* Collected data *
┄┄┄┄┄┄┄┄┄┄

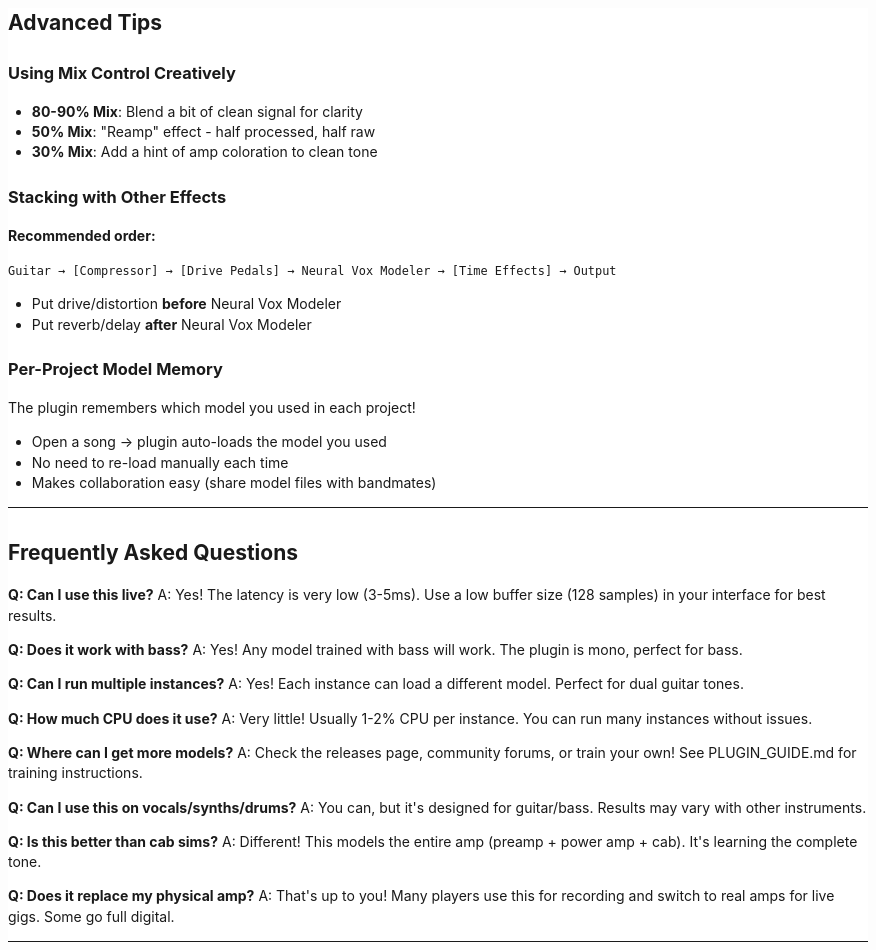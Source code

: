 ## Advanced Tips

### Using Mix Control Creatively

- **80-90% Mix**: Blend a bit of clean signal for clarity
- **50% Mix**: "Reamp" effect - half processed, half raw
- **30% Mix**: Add a hint of amp coloration to clean tone

### Stacking with Other Effects

**Recommended order:**
```
Guitar → [Compressor] → [Drive Pedals] → Neural Vox Modeler → [Time Effects] → Output
```

- Put drive/distortion **before** Neural Vox Modeler
- Put reverb/delay **after** Neural Vox Modeler

### Per-Project Model Memory

The plugin remembers which model you used in each project!

- Open a song → plugin auto-loads the model you used
- No need to re-load manually each time
- Makes collaboration easy (share model files with bandmates)

---

## Frequently Asked Questions

**Q: Can I use this live?**
A: Yes! The latency is very low (3-5ms). Use a low buffer size (128 samples) in your interface for best results.

**Q: Does it work with bass?**
A: Yes! Any model trained with bass will work. The plugin is mono, perfect for bass.

**Q: Can I run multiple instances?**
A: Yes! Each instance can load a different model. Perfect for dual guitar tones.

**Q: How much CPU does it use?**
A: Very little! Usually 1-2% CPU per instance. You can run many instances without issues.

**Q: Where can I get more models?**
A: Check the releases page, community forums, or train your own! See PLUGIN_GUIDE.md for training instructions.

**Q: Can I use this on vocals/synths/drums?**
A: You can, but it's designed for guitar/bass. Results may vary with other instruments.

**Q: Is this better than cab sims?**
A: Different! This models the entire amp (preamp + power amp + cab). It's learning the complete tone.

**Q: Does it replace my physical amp?**
A: That's up to you! Many players use this for recording and switch to real amps for live gigs. Some go full digital.

---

┄┄┄┄┄┄┄┄┄┄

Output only the count of lines in the data containing "work".

* Response to this exercise *
2